## Assignment
Read the records beneath this task and copy every line that contains the string "State".

──────────

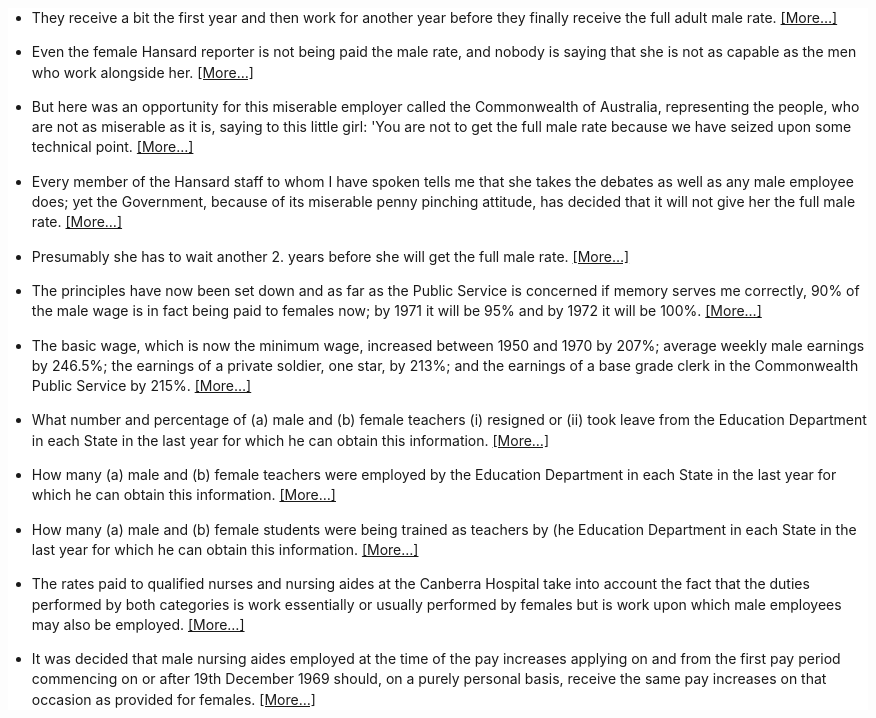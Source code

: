 * They receive a bit the first year and then work for another year before they finally receive the full adult <span class="highlight">male</span> rate. [[More&hellip;]](https://historichansard.net/hofreps/1970/19700513_reps_27_hor67/#subdebate-19-0)

* Even the female Hansard reporter is not being paid the <span class="highlight">male</span> rate, and nobody is saying that she is not as capable as the men who work alongside her. [[More&hellip;]](https://historichansard.net/hofreps/1970/19700513_reps_27_hor67/#subdebate-19-0)

* But here was an opportunity for this miserable employer called the Commonwealth of Australia, representing the people, who are not as miserable as it is, saying to this little girl: 'You are not to get the full <span class="highlight">male</span> rate because we have seized upon some technical point. [[More&hellip;]](https://historichansard.net/hofreps/1970/19700513_reps_27_hor67/#subdebate-19-0)

* Every member of the Hansard staff to whom I have spoken tells me that she takes the debates as well as any <span class="highlight">male</span> employee does; yet the Government, because of its miserable penny pinching attitude, has decided that it will not give her the full <span class="highlight">male</span> rate. [[More&hellip;]](https://historichansard.net/hofreps/1970/19700513_reps_27_hor67/#subdebate-19-0)

* Presumably she has to wait another 2. years before she will get the full <span class="highlight">male</span> rate. [[More&hellip;]](https://historichansard.net/hofreps/1970/19700513_reps_27_hor67/#subdebate-19-0)

* The principles have now been set down and as far as the Public Service is concerned if memory serves me correctly, 90% of the <span class="highlight">male</span> wage is in fact being paid to females now; by 1971 it will be 95% and by 1972 it will be 100%. [[More&hellip;]](https://historichansard.net/hofreps/1970/19700513_reps_27_hor67/#subdebate-19-0)

* The basic wage, which is now the minimum wage, increased between 1950 and 1970 by 207%; average weekly <span class="highlight">male</span> earnings by 246.5%; the earnings of a private soldier, one star, by 213%; and the earnings of a base grade clerk in the Commonwealth Public Service by 215%. [[More&hellip;]](https://historichansard.net/hofreps/1970/19700514_reps_27_hor67/#debate-33)

* What number and percentage of (a) <span class="highlight">male</span> and (b) female teachers (i) resigned or (ii) took leave from the Education Department in each State in the last year for which he can obtain this information. [[More&hellip;]](https://historichansard.net/hofreps/1970/19700520_reps_27_hor67/#subdebate-24-15)

* How many (a) <span class="highlight">male</span> and (b) female teachers were employed by the Education Department in each State in the last year for which he can obtain this information. [[More&hellip;]](https://historichansard.net/hofreps/1970/19700520_reps_27_hor67/#subdebate-24-15)

* How many (a) <span class="highlight">male</span> and (b) female students were being trained as teachers by (he Education Department in each State in the last year for which he can obtain this information. [[More&hellip;]](https://historichansard.net/hofreps/1970/19700520_reps_27_hor67/#subdebate-24-15)

* The rates paid to qualified nurses and nursing aides at the Canberra Hospital take into account the fact that the duties performed by both categories is work essentially or usually performed by females but is work upon which <span class="highlight">male</span> employees may also be employed. [[More&hellip;]](https://historichansard.net/hofreps/1970/19700520_reps_27_hor67/#subdebate-26-7)

* It was decided that <span class="highlight">male</span> nursing aides employed at the time of the pay increases applying on and from the first pay period commencing on or after 19th December 1969 should, on a purely personal basis, receive the same pay increases on that occasion as provided for females. [[More&hellip;]](https://historichansard.net/hofreps/1970/19700520_reps_27_hor67/#subdebate-26-7)
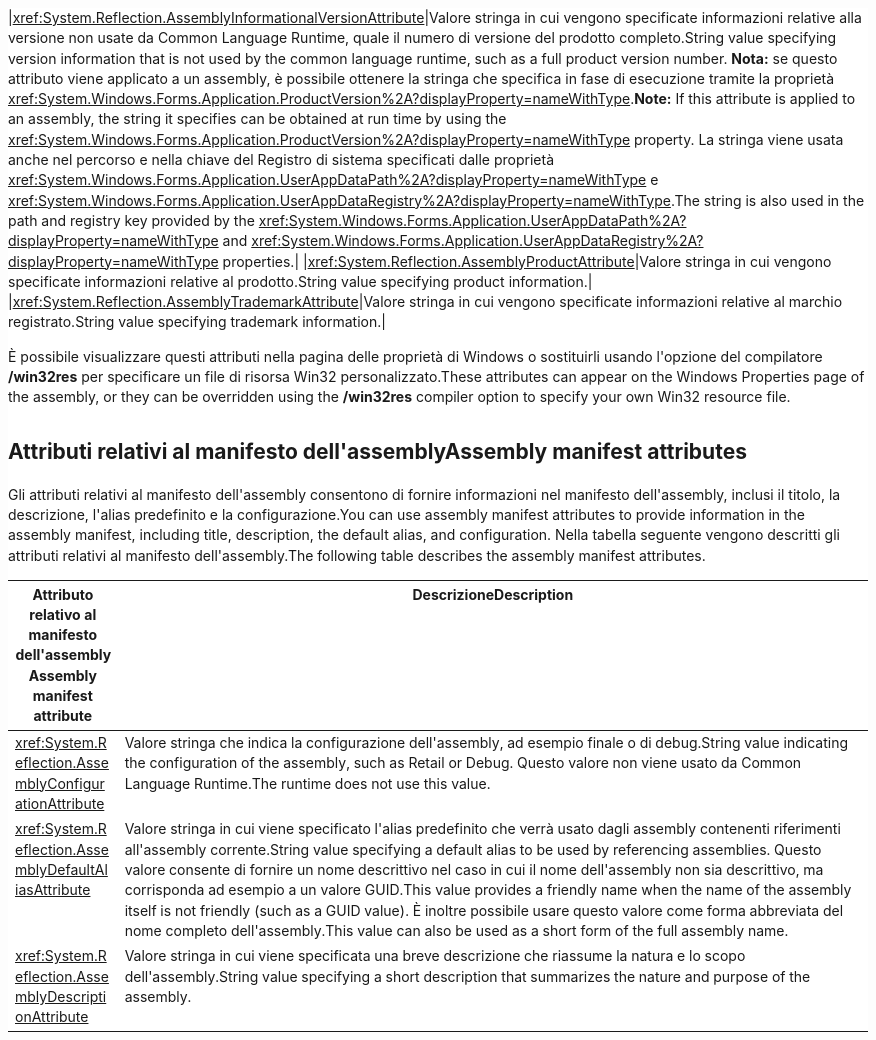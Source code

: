 |<xref:System.Reflection.AssemblyInformationalVersionAttribute>|<span data-ttu-id="d5882-136">Valore stringa in cui vengono specificate informazioni relative alla versione non usate da Common Language Runtime, quale il numero di versione del prodotto completo.</span><span class="sxs-lookup"><span data-stu-id="d5882-136">String value specifying version information that is not used by the common language runtime, such as a full product version number.</span></span> <span data-ttu-id="d5882-137">**Nota:**  se questo attributo viene applicato a un assembly, è possibile ottenere la stringa che specifica in fase di esecuzione tramite la proprietà <xref:System.Windows.Forms.Application.ProductVersion%2A?displayProperty=nameWithType>.</span><span class="sxs-lookup"><span data-stu-id="d5882-137">**Note:**  If this attribute is applied to an assembly, the string it specifies can be obtained at run time by using the <xref:System.Windows.Forms.Application.ProductVersion%2A?displayProperty=nameWithType> property.</span></span> <span data-ttu-id="d5882-138">La stringa viene usata anche nel percorso e nella chiave del Registro di sistema specificati dalle proprietà <xref:System.Windows.Forms.Application.UserAppDataPath%2A?displayProperty=nameWithType> e <xref:System.Windows.Forms.Application.UserAppDataRegistry%2A?displayProperty=nameWithType>.</span><span class="sxs-lookup"><span data-stu-id="d5882-138">The string is also used in the path and registry key provided by the <xref:System.Windows.Forms.Application.UserAppDataPath%2A?displayProperty=nameWithType> and <xref:System.Windows.Forms.Application.UserAppDataRegistry%2A?displayProperty=nameWithType> properties.</span></span>|
|<xref:System.Reflection.AssemblyProductAttribute>|<span data-ttu-id="d5882-139">Valore stringa in cui vengono specificate informazioni relative al prodotto.</span><span class="sxs-lookup"><span data-stu-id="d5882-139">String value specifying product information.</span></span>|
|<xref:System.Reflection.AssemblyTrademarkAttribute>|<span data-ttu-id="d5882-140">Valore stringa in cui vengono specificate informazioni relative al marchio registrato.</span><span class="sxs-lookup"><span data-stu-id="d5882-140">String value specifying trademark information.</span></span>|

<span data-ttu-id="d5882-141">È possibile visualizzare questi attributi nella pagina delle proprietà di Windows o sostituirli usando l'opzione del compilatore **/win32res** per specificare un file di risorsa Win32 personalizzato.</span><span class="sxs-lookup"><span data-stu-id="d5882-141">These attributes can appear on the Windows Properties page of the assembly, or they can be overridden using the **/win32res** compiler option to specify your own Win32 resource file.</span></span>

## <a name="assembly-manifest-attributes"></a><span data-ttu-id="d5882-142">Attributi relativi al manifesto dell'assembly</span><span class="sxs-lookup"><span data-stu-id="d5882-142">Assembly manifest attributes</span></span>

<span data-ttu-id="d5882-143">Gli attributi relativi al manifesto dell'assembly consentono di fornire informazioni nel manifesto dell'assembly, inclusi il titolo, la descrizione, l'alias predefinito e la configurazione.</span><span class="sxs-lookup"><span data-stu-id="d5882-143">You can use assembly manifest attributes to provide information in the assembly manifest, including title, description, the default alias, and configuration.</span></span> <span data-ttu-id="d5882-144">Nella tabella seguente vengono descritti gli attributi relativi al manifesto dell'assembly.</span><span class="sxs-lookup"><span data-stu-id="d5882-144">The following table describes the assembly manifest attributes.</span></span>

|<span data-ttu-id="d5882-145">Attributo relativo al manifesto dell'assembly</span><span class="sxs-lookup"><span data-stu-id="d5882-145">Assembly manifest attribute</span></span>|<span data-ttu-id="d5882-146">Descrizione</span><span class="sxs-lookup"><span data-stu-id="d5882-146">Description</span></span>|
|---------------------------------|-----------------|
|<xref:System.Reflection.AssemblyConfigurationAttribute>|<span data-ttu-id="d5882-147">Valore stringa che indica la configurazione dell'assembly, ad esempio finale o di debug.</span><span class="sxs-lookup"><span data-stu-id="d5882-147">String value indicating the configuration of the assembly, such as Retail or Debug.</span></span> <span data-ttu-id="d5882-148">Questo valore non viene usato da Common Language Runtime.</span><span class="sxs-lookup"><span data-stu-id="d5882-148">The runtime does not use this value.</span></span>|
|<xref:System.Reflection.AssemblyDefaultAliasAttribute>|<span data-ttu-id="d5882-149">Valore stringa in cui viene specificato l'alias predefinito che verrà usato dagli assembly contenenti riferimenti all'assembly corrente.</span><span class="sxs-lookup"><span data-stu-id="d5882-149">String value specifying a default alias to be used by referencing assemblies.</span></span> <span data-ttu-id="d5882-150">Questo valore consente di fornire un nome descrittivo nel caso in cui il nome dell'assembly non sia descrittivo, ma corrisponda ad esempio a un valore GUID.</span><span class="sxs-lookup"><span data-stu-id="d5882-150">This value provides a friendly name when the name of the assembly itself is not friendly (such as a GUID value).</span></span> <span data-ttu-id="d5882-151">È inoltre possibile usare questo valore come forma abbreviata del nome completo dell'assembly.</span><span class="sxs-lookup"><span data-stu-id="d5882-151">This value can also be used as a short form of the full assembly name.</span></span>|
|<xref:System.Reflection.AssemblyDescriptionAttribute>|<span data-ttu-id="d5882-152">Valore stringa in cui viene specificata una breve descrizione che riassume la natura e lo scopo dell'assembly.</span><span class="sxs-lookup"><span data-stu-id="d5882-152">String value specifying a short description that summarizes the nature and purpose of the assembly.</span></span>|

──────────

## Output for this task
* What number and percentage of (a) <span class="highlight">male</span> and (b) female teachers (i) resigned or (ii) took leave from the Education Department in each State in the last year for which he can obtain this information. [[More&hellip;]](https://historichansard.net/hofreps/1970/19700520_reps_27_hor67/#subdebate-24-15)
* How many (a) <span class="highlight">male</span> and (b) female teachers were employed by the Education Department in each State in the last year for which he can obtain this information. [[More&hellip;]](https://historichansard.net/hofreps/1970/19700520_reps_27_hor67/#subdebate-24-15)
* How many (a) <span class="highlight">male</span> and (b) female students were being trained as teachers by (he Education Department in each State in the last year for which he can obtain this information. [[More&hellip;]](https://historichansard.net/hofreps/1970/19700520_reps_27_hor67/#subdebate-24-15)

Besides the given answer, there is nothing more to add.